Task material:
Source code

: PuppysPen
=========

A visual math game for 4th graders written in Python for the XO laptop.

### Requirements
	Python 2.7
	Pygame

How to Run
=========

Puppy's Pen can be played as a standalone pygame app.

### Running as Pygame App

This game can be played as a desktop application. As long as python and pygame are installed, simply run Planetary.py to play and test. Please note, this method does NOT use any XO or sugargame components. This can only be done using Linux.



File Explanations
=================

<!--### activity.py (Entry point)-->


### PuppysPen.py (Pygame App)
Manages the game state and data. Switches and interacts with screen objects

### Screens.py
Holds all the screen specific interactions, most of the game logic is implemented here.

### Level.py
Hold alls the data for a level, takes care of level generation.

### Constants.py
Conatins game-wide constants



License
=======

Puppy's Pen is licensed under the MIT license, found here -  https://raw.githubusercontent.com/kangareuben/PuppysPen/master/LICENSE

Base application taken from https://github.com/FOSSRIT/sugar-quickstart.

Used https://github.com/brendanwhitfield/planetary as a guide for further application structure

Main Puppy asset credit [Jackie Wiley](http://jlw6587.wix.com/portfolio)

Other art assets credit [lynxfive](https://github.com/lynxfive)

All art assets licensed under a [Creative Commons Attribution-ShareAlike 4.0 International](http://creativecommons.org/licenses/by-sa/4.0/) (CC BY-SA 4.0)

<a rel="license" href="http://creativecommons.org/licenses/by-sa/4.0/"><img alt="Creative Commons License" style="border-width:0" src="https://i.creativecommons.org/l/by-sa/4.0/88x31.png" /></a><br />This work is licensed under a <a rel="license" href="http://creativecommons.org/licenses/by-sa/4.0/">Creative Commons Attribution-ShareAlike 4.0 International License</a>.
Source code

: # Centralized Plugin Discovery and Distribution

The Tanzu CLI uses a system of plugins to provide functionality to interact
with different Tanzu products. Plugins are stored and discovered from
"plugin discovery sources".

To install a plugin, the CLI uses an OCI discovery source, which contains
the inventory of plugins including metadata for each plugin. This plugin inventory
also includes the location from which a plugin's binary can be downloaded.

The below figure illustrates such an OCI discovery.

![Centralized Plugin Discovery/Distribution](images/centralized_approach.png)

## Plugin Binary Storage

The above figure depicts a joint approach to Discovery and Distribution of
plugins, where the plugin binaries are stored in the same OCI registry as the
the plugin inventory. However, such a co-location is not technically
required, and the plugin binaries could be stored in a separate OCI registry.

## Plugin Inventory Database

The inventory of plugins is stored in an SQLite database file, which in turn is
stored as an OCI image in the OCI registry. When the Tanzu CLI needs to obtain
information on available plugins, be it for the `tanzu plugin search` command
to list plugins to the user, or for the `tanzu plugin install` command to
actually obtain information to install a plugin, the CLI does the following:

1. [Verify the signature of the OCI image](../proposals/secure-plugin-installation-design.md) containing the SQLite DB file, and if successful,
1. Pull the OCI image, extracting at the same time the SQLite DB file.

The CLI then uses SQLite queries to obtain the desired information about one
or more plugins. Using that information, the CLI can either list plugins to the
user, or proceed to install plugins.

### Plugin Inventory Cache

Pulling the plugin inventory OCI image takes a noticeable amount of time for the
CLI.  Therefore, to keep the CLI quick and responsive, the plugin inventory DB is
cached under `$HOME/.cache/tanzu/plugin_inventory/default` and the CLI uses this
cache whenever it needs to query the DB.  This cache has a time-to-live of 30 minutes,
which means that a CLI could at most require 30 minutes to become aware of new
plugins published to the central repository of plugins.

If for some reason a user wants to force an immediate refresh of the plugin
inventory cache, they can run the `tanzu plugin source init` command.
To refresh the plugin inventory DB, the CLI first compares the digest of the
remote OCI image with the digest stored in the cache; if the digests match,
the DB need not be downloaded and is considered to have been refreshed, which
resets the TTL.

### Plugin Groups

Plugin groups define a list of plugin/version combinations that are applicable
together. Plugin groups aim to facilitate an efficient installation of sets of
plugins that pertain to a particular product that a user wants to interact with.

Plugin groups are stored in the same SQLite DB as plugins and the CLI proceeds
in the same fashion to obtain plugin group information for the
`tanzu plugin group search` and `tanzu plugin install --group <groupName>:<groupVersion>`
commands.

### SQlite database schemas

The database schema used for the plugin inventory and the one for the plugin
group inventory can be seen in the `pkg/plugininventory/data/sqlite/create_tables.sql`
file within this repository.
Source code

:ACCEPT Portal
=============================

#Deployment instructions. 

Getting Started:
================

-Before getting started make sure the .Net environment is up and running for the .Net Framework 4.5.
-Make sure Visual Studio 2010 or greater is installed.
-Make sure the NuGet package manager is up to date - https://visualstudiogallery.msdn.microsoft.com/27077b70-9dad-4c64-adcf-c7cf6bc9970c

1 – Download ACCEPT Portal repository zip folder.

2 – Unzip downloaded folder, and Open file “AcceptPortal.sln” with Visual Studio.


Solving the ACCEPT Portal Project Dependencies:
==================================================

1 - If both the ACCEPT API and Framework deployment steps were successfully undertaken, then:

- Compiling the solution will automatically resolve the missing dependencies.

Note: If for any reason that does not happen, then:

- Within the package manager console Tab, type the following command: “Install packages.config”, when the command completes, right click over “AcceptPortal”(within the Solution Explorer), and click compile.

Task objective: Look through the data above and return exactly the lines from the one that contains "## Plugin Binary Storage" to the one that contains "## Plugin Inventory Database", inclusive, with nothing else.

Written response:
## Plugin Binary Storage

The above figure depicts a joint approach to Discovery and Distribution of
plugins, where the plugin binaries are stored in the same OCI registry as the
the plugin inventory. However, such a co-location is not technically
required, and the plugin binaries could be stored in a separate OCI registry.

## Plugin Inventory Database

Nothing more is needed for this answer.